As Trillian's answer points out, AMD K8 and K10 have a problem with branch prediction when ret
is a branch target, or follow a conditional branch (as the fall-through target). That's because ret
is only 1 byte long.
repz ret: why all the hassle? has some extra details about the specific micro-architectural reasons why that gives K8 and Barcelona a hard time.
Avoiding 1-byte ret
as a possible branch target:
AMD's optimization guide for K10 (Barcelona) recommends 3-byte ret 0
in those cases, which pops zero bytes from the stack as well as returning. That version is significantly worse than rep ret
on Intel. Ironically, it's also worse than rep ret
on later AMD processors (Bulldozer and onwards.) So it's a good thing nobody changed to using ret 0
based on AMD's Family 10 optimization guide update.
The processor manuals warn that future processors could differently interpret a combination of a prefix and an instruction that it doesn't modify. That's true in theory, but nobody's going to make a CPU that can't run a lot of existing binaries.
gcc still uses rep ret
by default (without -mtune=intel
, or -march=haswell
or something). So most Linux binaries have a repz ret
in them somewhere.
gcc will probably stop using rep ret
in a few years, once K10 is thoroughly obsolete. After another 5 or 10 years, almost all binaries will be built with a gcc newer than that. Another 15 years after that, a CPU manufacturer might think about repurposing the f3 c3
byte sequence as (part of) a different instruction.
There will still be legacy closed-source binaries using rep ret
that don't have more recent builds available, and that someone needs to keep running, though. So whatever new feature f3 c3 != rep ret
is part of would need to be disable-able (e.g. with a BIOS setting), and have that setting actually change the instruction-decoder behaviour to recognize f3 c3
as rep ret
. If that backwards-compatibility for legacy binaries isn't possible (because it can't be done power efficiently in terms of power and transistors), IDK what kind of time-frame you'd be looking at. Much longer than 15 years, unless this was a CPU for only part of the market.
So it's safe to use rep ret
, because everyone else is already doing it. Using ret 0
is a bad idea. In new code, it's may still a good idea to use rep ret
for another couple years. There probably aren't too many AMD PhenomII CPUs still around, but they're slow enough without extra return-address mispredicts or w/e the problem is.
The cost is pretty small. It doesn't end up taking any extra space in most cases, because it's usually followed by nop
padding anyway. However, in the cases where it does result in extra padding, it'll be the worst-case where 15B of padding is needed to reach the next 16B boundary. gcc may only align by 8B in that case. (with .p2align 4,,10;
to align to 16B if it will take 10 or fewer nop bytes, then a .p2align 3
to always align to 8B. Use gcc -S -o-
to produce asm output to stdout to see when it does this.)

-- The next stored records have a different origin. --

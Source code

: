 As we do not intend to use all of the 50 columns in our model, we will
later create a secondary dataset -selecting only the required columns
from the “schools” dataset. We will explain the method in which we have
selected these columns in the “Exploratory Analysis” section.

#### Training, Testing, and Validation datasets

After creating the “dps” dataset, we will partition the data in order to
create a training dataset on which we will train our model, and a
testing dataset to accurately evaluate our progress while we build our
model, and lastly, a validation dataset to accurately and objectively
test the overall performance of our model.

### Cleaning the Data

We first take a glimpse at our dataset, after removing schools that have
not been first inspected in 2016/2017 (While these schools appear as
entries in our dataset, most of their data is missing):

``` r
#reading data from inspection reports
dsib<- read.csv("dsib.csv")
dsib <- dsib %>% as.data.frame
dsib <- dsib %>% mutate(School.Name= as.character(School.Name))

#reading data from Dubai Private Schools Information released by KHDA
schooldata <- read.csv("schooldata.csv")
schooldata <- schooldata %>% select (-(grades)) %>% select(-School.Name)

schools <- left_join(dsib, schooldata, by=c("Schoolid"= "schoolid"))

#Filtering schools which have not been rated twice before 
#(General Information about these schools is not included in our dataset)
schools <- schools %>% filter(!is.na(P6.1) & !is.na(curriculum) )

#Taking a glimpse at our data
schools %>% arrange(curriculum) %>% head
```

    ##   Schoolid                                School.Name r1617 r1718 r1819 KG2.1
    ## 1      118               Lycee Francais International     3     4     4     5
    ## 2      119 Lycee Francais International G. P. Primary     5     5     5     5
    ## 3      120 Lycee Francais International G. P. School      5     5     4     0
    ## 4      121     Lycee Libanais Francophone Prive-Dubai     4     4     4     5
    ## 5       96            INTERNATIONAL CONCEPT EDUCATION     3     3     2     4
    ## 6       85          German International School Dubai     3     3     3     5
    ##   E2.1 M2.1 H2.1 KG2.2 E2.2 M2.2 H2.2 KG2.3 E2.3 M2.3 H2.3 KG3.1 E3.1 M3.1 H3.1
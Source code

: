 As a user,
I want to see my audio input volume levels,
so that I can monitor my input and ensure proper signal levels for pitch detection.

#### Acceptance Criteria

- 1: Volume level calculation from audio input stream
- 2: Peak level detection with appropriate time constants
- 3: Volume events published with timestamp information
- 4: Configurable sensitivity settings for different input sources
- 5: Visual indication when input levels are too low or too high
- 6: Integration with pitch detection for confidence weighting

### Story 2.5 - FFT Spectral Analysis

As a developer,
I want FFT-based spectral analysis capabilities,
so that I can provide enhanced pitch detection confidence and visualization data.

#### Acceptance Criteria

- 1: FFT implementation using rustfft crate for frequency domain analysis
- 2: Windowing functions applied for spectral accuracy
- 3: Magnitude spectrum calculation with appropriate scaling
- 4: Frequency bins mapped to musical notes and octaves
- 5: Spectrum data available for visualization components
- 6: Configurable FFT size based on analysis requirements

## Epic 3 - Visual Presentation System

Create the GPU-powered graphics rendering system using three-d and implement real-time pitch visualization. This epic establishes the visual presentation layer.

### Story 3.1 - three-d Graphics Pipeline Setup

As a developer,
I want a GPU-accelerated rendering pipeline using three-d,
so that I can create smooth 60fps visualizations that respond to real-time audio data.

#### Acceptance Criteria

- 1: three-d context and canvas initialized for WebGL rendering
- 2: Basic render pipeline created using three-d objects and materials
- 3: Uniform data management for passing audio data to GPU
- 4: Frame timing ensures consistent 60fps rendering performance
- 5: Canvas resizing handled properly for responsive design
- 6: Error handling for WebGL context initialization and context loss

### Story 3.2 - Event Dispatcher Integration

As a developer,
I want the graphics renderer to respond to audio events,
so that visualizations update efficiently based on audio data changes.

So if we guesstimate that one in 16 rep ret
end up creating extra padding where a ret
would have just hit the desired alignment, and that the extra padding goes to an 8B boundary, this means each rep
has an average cost of 8 * 1/16 = half a byte.
rep ret
isn't used often enough to add up to much of anything. For example, firefox with all the libraries it has mapped is only has ~9k instances of rep ret
. So that's about 4k bytes, across many files. (And less RAM than that, since many of those functions in dynamic libraries are never called.)
# disassemble every shared object mapped by a process.
ffproc=/proc/$(pgrep firefox)/
objdump -d "$ffproc/exe" $(sudo ls -l "$ffproc"/map_files/ |
awk '/\.so/ {print $NF}' | sort -u) |
grep 'repz ret' -c
objdump: '(deleted)': No such file # I forgot to restart firefox after the libexpat security update
9649
That counts rep ret
in all the functions in all the libraries firefox has mapped, not just the functions it ever calls. This is somewhat relevant, because lower code density across functions means your calls are spread out over more memory pages. ITLB and L2-TLB only have a limited number of entries. Local density matters for L1I$ (and Intel's uop-cache). Anyway, rep ret
has a very tiny impact.
It took me a minute to think of a reason that /proc/<pid>/map_files/
isn't accessible to the owner of the process, but /proc/<pid>/maps
is. If a UID=root process (e.g. from a suid-root binary) mmap(2)
s a 0666 file that's in a 0700 directory, then does setuid(nobody)
, anyone running that binary could bypass the access restriction imposed by the lack of x for other
permission on the directory.